→ AVAILABLE RECORDS
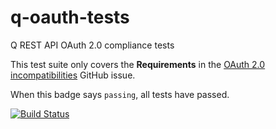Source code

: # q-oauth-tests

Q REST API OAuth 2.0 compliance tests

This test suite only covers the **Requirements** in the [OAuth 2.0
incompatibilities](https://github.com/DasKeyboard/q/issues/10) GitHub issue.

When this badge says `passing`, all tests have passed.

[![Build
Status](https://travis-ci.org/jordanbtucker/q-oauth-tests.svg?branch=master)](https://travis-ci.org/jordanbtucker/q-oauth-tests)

==

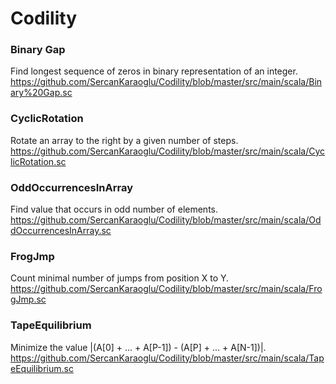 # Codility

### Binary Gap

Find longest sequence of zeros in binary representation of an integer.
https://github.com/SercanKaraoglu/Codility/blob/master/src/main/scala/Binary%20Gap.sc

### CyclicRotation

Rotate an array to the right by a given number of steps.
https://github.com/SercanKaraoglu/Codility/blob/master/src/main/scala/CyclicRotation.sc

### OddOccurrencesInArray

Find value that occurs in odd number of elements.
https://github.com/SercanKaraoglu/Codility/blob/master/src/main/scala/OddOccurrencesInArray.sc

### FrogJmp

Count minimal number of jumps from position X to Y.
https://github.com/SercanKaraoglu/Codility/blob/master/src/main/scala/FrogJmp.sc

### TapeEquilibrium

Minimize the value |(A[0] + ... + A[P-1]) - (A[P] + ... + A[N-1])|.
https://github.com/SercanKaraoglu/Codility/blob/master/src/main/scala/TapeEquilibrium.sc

→ YOUR INSTRUCTIONS
Please filter the listing down to lines that include the word "value".

→ WRITTEN SOLUTION
Find value that occurs in odd number of elements.
Minimize the value |(A[0] + ... + A[P-1]) - (A[P] + ... + A[N-1])|.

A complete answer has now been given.